Reserva de informática: como o Brasil promoveu o atraso
por Pedro Paulo Rocha
"Prezados amigos,
Esta semana houve um almoço de confraternização de ex-alunos do ITA, ao qual compareci. Um dos assuntos abordados, na ocasião, foi a reserva de mercado de informática.
Um dos presentes fora diretor da SID, que naquela época era credenciado para fabricar PCs. Revelou-nos ele que até os seus preços eram controlados, para que não fizessem concorrência à COBRA, que era a estatal da área e, segundo a CAPRE e a SEI - órgãos que implementavam a Reserva de Mercado - , tinha que ser protegida. Por esta razão os preços deles (SID) bem como da ECISA, que poderiam ser muito menores, tinham que ser mantidos em nível muito alto, dificultando a concorrência e o acesso aos consumidores de menor renda. Com o que, só aumentava o lucro dos contrabandistas que então proliferavam.

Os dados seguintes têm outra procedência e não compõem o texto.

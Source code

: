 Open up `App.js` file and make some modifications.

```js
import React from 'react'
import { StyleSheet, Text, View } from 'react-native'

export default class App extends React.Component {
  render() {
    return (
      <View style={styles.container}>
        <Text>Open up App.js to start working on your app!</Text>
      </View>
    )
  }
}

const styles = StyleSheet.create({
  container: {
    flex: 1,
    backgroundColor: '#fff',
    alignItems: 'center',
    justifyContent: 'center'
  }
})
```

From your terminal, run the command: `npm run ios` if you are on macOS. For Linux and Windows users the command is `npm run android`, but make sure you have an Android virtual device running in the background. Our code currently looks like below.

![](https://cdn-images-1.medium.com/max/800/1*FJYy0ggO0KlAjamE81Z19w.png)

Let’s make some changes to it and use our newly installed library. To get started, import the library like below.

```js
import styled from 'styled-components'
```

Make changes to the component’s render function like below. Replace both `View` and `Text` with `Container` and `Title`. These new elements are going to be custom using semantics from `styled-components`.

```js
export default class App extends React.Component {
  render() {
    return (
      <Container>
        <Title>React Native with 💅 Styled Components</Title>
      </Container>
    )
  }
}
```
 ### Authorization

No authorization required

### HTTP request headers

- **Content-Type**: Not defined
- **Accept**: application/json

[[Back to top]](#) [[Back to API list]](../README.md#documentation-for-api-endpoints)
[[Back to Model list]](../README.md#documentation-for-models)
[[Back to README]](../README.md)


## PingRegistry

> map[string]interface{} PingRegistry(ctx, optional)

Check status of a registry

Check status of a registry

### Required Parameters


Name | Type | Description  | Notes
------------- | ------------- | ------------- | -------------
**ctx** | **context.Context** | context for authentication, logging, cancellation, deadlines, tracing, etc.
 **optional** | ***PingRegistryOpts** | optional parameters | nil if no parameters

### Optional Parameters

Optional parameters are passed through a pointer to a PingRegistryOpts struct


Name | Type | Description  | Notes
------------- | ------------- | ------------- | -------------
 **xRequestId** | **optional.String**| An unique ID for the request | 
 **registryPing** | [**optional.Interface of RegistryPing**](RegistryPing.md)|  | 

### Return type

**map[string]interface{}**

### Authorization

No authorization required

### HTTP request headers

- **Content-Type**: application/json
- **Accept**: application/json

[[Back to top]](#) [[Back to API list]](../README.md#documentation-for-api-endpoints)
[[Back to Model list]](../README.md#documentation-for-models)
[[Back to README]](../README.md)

Naquela época, a DIGIPONTO era a única fabricante autorizada de teclados. Os donos eram também dois colegas do ITA - o Mesquita e o Tomangui - que gozavam de completa proteção, sendo-lhes assegurado que 80% da sua produção seria adquirida pelo SERPRO, a estatal que operava no setor de Informática. Para fechar o preço de compra dos teclados era feita uma análise de custo global de toda a produção, que era coberta integralmente pelo SERPRO, de forma que os 20% excedentes constituíam lucro livre e desimpedido. Uma indústria protegida, portanto, como costuma ser nos sistemas estatizados, sem preocupação alguma de produtividade e lucratividade.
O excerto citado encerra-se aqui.